What We think of the BHP-Anglo American Deal

Key Morningstar Metrics for Anglo American Stock

• Fair Value Estimate for AAL: £20.80
• Morningstar Star Rating: ★★
• Morningstar Economic Moat Rating: None
• Morningstar Uncertainty Rating: High

Key Morningstar Metrics for BHP Stock

• Fair Value Estimate for BHP: £21.00
• Morningstar Star Rating: ★★
• Morningstar Economic Moat Rating: None
• Morningstar Uncertainty Rating: Medium

When the initial transaction proposal was announced, Morningstar’s equity analyst Jon Mills said the deal would be roughly equal to Morningstar’s base-case fair value estimate for Anglo – but only gave the deal a 50% chance of being successful.

“We think Anglo is now in play, with its copper assets in Peru and Chile the main attraction to potential suitors also optimistic about its outlook. But the list of potential acquirers with the size and balance sheet capacity to bid is limited, and includes Rio Tinto, Vale, and perhaps Glencore,” he said in a note.

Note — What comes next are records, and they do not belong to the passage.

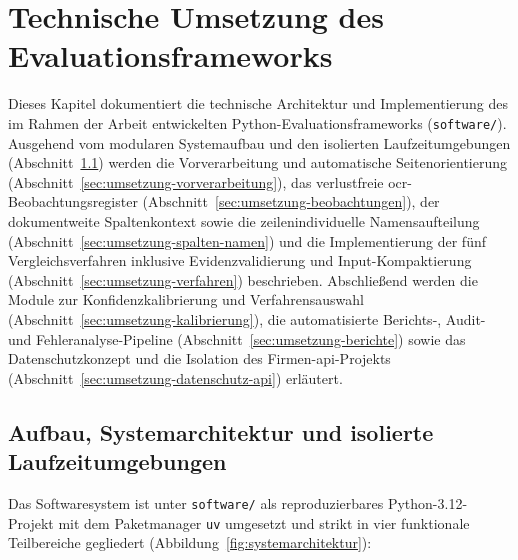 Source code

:\chapter{Technische Umsetzung des Evaluationsframeworks}
\label{chap:evaluationsframework}

Dieses Kapitel dokumentiert die technische Architektur und Implementierung des im Rahmen der Arbeit entwickelten Python-Evaluationsframeworks (\texttt{software/}). Ausgehend vom modularen Systemaufbau und den isolierten Laufzeitumgebungen (Abschnitt~\ref{sec:systemarchitektur}) werden die Vorverarbeitung und automatische Seitenorientierung (Abschnitt~\ref{sec:umsetzung-vorverarbeitung}), das verlustfreie \ac{ocr}-Beobachtungsregister (Abschnitt~\ref{sec:umsetzung-beobachtungen}), der dokumentweite Spaltenkontext sowie die zeilenindividuelle Namensaufteilung (Abschnitt~\ref{sec:umsetzung-spalten-namen}) und die Implementierung der fünf Vergleichsverfahren inklusive Evidenzvalidierung und Input-Kompaktierung (Abschnitt~\ref{sec:umsetzung-verfahren}) beschrieben. Abschließend werden die Module zur Konfidenzkalibrierung und Verfahrensauswahl (Abschnitt~\ref{sec:umsetzung-kalibrierung}), die automatisierte Berichts-, Audit- und Fehleranalyse-Pipeline (Abschnitt~\ref{sec:umsetzung-berichte}) sowie das Datenschutzkonzept und die Isolation des Firmen-\ac{api}-Projekts (Abschnitt~\ref{sec:umsetzung-datenschutz-api}) erläutert.

\section{Aufbau, Systemarchitektur und isolierte Laufzeitumgebungen}
\label{sec:systemarchitektur}

Das Softwaresystem ist unter \texttt{software/} als reproduzierbares Python-3.12-Projekt mit dem Paketmanager \texttt{uv} umgesetzt und strikt in vier funktionale Teilbereiche gegliedert (Abbildung~\ref{fig:systemarchitektur}):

“Given Anglo’s share price has trailed BHP’s, Rio Tinto’s and Glencore’s recently, BHP’s proposal is opportunistic and we see some merit to the deal. The assets are mainly located in jurisdictions such as Chile, Peru, Brazil, and Australia, where BHP operates. For context, the cost to purchase Anglo excluding its PGMs business and Kumba is around 17% of BHP’s equity value. The enlarged BHP’s balance sheet is also strong, with pro forma net debt/trailing 12-month EBITDA of around 0.6.”